(RECORDED DATA)
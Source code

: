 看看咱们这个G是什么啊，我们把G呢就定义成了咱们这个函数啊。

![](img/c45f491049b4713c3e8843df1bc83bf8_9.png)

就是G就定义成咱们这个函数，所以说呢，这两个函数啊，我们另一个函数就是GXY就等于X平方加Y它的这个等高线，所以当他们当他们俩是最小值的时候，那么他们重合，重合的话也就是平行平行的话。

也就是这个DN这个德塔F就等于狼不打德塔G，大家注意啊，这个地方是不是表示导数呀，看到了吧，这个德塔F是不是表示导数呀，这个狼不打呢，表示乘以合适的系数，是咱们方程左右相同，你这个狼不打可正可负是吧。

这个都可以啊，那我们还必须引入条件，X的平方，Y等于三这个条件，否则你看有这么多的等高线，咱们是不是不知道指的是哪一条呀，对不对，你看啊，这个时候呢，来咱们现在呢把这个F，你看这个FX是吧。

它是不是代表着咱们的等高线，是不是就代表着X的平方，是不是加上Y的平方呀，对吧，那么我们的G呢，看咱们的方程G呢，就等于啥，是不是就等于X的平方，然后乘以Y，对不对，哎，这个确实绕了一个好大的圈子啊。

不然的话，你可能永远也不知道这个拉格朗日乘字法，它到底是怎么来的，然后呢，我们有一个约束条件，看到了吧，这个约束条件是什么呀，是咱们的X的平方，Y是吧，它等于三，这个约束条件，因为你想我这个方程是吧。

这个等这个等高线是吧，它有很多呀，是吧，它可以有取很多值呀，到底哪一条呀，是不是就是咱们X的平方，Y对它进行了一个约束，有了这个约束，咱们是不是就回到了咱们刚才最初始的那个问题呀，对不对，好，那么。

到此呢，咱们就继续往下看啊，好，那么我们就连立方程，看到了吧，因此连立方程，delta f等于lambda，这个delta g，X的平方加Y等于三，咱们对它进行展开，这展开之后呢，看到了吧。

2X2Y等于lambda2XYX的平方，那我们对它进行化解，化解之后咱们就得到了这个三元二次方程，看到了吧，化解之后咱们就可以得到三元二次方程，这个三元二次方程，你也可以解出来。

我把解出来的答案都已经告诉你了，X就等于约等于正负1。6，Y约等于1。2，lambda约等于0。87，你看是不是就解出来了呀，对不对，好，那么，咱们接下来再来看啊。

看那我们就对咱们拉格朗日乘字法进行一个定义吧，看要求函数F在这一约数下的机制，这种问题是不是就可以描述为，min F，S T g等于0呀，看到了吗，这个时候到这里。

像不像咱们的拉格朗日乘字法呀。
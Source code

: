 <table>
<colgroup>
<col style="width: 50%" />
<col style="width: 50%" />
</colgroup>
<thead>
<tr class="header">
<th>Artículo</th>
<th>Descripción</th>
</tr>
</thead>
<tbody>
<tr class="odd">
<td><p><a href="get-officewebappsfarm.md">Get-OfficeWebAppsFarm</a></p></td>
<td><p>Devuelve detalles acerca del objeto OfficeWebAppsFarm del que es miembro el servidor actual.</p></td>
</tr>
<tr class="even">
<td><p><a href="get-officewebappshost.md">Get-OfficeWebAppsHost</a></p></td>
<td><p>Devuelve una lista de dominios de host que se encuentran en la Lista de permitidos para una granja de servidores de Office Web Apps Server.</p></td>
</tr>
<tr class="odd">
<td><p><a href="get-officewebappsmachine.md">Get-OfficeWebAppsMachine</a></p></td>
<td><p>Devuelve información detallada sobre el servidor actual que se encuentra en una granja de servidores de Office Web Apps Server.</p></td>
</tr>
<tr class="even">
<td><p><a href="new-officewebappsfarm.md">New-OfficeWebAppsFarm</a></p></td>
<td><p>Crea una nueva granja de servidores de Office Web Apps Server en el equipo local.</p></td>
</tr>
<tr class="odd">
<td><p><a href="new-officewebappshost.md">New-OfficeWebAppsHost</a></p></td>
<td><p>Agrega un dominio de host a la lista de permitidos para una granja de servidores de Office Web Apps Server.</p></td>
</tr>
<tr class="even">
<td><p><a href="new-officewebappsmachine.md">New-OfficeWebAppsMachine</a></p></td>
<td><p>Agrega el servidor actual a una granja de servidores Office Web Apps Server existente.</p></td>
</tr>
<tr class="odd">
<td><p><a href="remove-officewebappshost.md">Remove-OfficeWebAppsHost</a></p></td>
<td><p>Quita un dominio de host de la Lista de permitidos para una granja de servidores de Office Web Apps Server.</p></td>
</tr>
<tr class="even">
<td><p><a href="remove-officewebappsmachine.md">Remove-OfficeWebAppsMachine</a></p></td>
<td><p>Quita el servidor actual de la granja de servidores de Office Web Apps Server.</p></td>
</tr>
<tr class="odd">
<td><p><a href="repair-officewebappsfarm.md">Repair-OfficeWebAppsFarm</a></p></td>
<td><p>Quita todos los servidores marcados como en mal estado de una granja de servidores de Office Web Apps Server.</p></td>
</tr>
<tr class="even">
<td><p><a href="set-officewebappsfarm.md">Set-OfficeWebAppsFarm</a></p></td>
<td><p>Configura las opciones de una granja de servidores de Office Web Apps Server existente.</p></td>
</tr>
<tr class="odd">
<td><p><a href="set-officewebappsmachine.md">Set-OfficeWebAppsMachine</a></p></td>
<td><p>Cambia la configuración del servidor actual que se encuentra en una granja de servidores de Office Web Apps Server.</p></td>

(EXERCISE DESCRIPTION) Repeat every record above precisely.

(OUTPUT BELOW)
Source code

: 看看咱们这个G是什么啊，我们把G呢就定义成了咱们这个函数啊。

![](img/c45f491049b4713c3e8843df1bc83bf8_9.png)

就是G就定义成咱们这个函数，所以说呢，这两个函数啊，我们另一个函数就是GXY就等于X平方加Y它的这个等高线，所以当他们当他们俩是最小值的时候，那么他们重合，重合的话也就是平行平行的话。

也就是这个DN这个德塔F就等于狼不打德塔G，大家注意啊，这个地方是不是表示导数呀，看到了吧，这个德塔F是不是表示导数呀，这个狼不打呢，表示乘以合适的系数，是咱们方程左右相同，你这个狼不打可正可负是吧。

这个都可以啊，那我们还必须引入条件，X的平方，Y等于三这个条件，否则你看有这么多的等高线，咱们是不是不知道指的是哪一条呀，对不对，你看啊，这个时候呢，来咱们现在呢把这个F，你看这个FX是吧。

它是不是代表着咱们的等高线，是不是就代表着X的平方，是不是加上Y的平方呀，对吧，那么我们的G呢，看咱们的方程G呢，就等于啥，是不是就等于X的平方，然后乘以Y，对不对，哎，这个确实绕了一个好大的圈子啊。

不然的话，你可能永远也不知道这个拉格朗日乘字法，它到底是怎么来的，然后呢，我们有一个约束条件，看到了吧，这个约束条件是什么呀，是咱们的X的平方，Y是吧，它等于三，这个约束条件，因为你想我这个方程是吧。

这个等这个等高线是吧，它有很多呀，是吧，它可以有取很多值呀，到底哪一条呀，是不是就是咱们X的平方，Y对它进行了一个约束，有了这个约束，咱们是不是就回到了咱们刚才最初始的那个问题呀，对不对，好，那么。

到此呢，咱们就继续往下看啊，好，那么我们就连立方程，看到了吧，因此连立方程，delta f等于lambda，这个delta g，X的平方加Y等于三，咱们对它进行展开，这展开之后呢，看到了吧。

2X2Y等于lambda2XYX的平方，那我们对它进行化解，化解之后咱们就得到了这个三元二次方程，看到了吧，化解之后咱们就可以得到三元二次方程，这个三元二次方程，你也可以解出来。

我把解出来的答案都已经告诉你了，X就等于约等于正负1。6，Y约等于1。2，lambda约等于0。87，你看是不是就解出来了呀，对不对，好，那么，咱们接下来再来看啊。

看那我们就对咱们拉格朗日乘字法进行一个定义吧，看要求函数F在这一约数下的机制，这种问题是不是就可以描述为，min F，S T g等于0呀，看到了吗，这个时候到这里。

像不像咱们的拉格朗日乘字法呀。
Source code

: <table>
<colgroup>
<col style="width: 50%" />
<col style="width: 50%" />
</colgroup>
<thead>
<tr class="header">
<th>Artículo</th>
<th>Descripción</th>
</tr>
</thead>
<tbody>
<tr class="odd">
<td><p><a href="get-officewebappsfarm.md">Get-OfficeWebAppsFarm</a></p></td>
<td><p>Devuelve detalles acerca del objeto OfficeWebAppsFarm del que es miembro el servidor actual.</p></td>
</tr>
<tr class="even">
<td><p><a href="get-officewebappshost.md">Get-OfficeWebAppsHost</a></p></td>
<td><p>Devuelve una lista de dominios de host que se encuentran en la Lista de permitidos para una granja de servidores de Office Web Apps Server.</p></td>
</tr>
<tr class="odd">
<td><p><a href="get-officewebappsmachine.md">Get-OfficeWebAppsMachine</a></p></td>
<td><p>Devuelve información detallada sobre el servidor actual que se encuentra en una granja de servidores de Office Web Apps Server.</p></td>
</tr>
<tr class="even">
<td><p><a href="new-officewebappsfarm.md">New-OfficeWebAppsFarm</a></p></td>
<td><p>Crea una nueva granja de servidores de Office Web Apps Server en el equipo local.</p></td>
</tr>
<tr class="odd">
<td><p><a href="new-officewebappshost.md">New-OfficeWebAppsHost</a></p></td>
<td><p>Agrega un dominio de host a la lista de permitidos para una granja de servidores de Office Web Apps Server.</p></td>
</tr>
<tr class="even">
<td><p><a href="new-officewebappsmachine.md">New-OfficeWebAppsMachine</a></p></td>
<td><p>Agrega el servidor actual a una granja de servidores Office Web Apps Server existente.</p></td>
</tr>
<tr class="odd">
<td><p><a href="remove-officewebappshost.md">Remove-OfficeWebAppsHost</a></p></td>
<td><p>Quita un dominio de host de la Lista de permitidos para una granja de servidores de Office Web Apps Server.</p></td>
</tr>
<tr class="even">
<td><p><a href="remove-officewebappsmachine.md">Remove-OfficeWebAppsMachine</a></p></td>
<td><p>Quita el servidor actual de la granja de servidores de Office Web Apps Server.</p></td>
</tr>
<tr class="odd">
<td><p><a href="repair-officewebappsfarm.md">Repair-OfficeWebAppsFarm</a></p></td>
<td><p>Quita todos los servidores marcados como en mal estado de una granja de servidores de Office Web Apps Server.</p></td>
</tr>
<tr class="even">
<td><p><a href="set-officewebappsfarm.md">Set-OfficeWebAppsFarm</a></p></td>
<td><p>Configura las opciones de una granja de servidores de Office Web Apps Server existente.</p></td>
</tr>
<tr class="odd">
<td><p><a href="set-officewebappsmachine.md">Set-OfficeWebAppsMachine</a></p></td>
<td><p>Cambia la configuración del servidor actual que se encuentra en una granja de servidores de Office Web Apps Server.</p></td>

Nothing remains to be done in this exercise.